-- What you will do --
Reproduce the tail of the data exactly. It starts at the line containing "JS library to" and runs to the last line.

-- Data records --
------------

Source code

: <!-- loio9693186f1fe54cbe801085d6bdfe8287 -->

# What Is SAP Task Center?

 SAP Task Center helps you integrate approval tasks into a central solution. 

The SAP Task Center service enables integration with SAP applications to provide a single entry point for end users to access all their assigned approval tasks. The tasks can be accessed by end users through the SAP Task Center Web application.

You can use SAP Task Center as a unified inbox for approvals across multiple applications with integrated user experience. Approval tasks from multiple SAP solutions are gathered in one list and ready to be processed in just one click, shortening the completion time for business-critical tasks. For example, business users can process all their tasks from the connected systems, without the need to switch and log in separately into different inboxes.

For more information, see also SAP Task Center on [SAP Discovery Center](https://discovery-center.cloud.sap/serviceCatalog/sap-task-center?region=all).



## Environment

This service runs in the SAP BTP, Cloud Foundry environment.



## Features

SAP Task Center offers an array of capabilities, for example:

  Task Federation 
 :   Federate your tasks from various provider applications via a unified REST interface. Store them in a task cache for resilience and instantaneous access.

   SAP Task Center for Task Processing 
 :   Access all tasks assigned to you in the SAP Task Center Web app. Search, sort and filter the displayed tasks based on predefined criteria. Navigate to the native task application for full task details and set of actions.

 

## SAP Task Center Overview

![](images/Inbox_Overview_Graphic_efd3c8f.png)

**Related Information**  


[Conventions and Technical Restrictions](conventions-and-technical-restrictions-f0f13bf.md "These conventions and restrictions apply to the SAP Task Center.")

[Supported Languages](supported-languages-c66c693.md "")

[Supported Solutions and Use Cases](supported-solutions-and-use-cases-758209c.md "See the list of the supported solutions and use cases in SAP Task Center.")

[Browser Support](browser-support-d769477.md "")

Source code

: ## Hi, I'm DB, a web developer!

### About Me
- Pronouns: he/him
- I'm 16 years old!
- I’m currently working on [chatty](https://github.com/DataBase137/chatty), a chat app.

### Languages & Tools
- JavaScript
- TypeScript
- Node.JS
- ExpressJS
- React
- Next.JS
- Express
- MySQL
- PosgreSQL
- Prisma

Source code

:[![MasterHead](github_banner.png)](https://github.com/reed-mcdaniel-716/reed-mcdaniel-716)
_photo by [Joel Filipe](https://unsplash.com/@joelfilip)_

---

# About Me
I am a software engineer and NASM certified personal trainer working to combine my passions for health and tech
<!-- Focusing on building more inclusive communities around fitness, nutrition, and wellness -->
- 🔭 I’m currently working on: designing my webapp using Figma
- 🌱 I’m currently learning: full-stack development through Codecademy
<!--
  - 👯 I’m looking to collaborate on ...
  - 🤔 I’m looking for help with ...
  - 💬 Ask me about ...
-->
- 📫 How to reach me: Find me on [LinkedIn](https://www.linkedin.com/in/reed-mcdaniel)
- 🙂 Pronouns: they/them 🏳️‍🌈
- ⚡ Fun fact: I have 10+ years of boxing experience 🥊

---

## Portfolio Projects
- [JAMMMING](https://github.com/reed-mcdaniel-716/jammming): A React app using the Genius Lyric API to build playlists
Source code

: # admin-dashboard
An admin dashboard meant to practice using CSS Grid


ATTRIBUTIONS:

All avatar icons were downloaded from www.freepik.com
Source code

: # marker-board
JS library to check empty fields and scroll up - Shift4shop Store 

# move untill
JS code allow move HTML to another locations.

------------

-- Response --
JS library to check empty fields and scroll up - Shift4shop Store 

# move untill
JS code allow move HTML to another locations.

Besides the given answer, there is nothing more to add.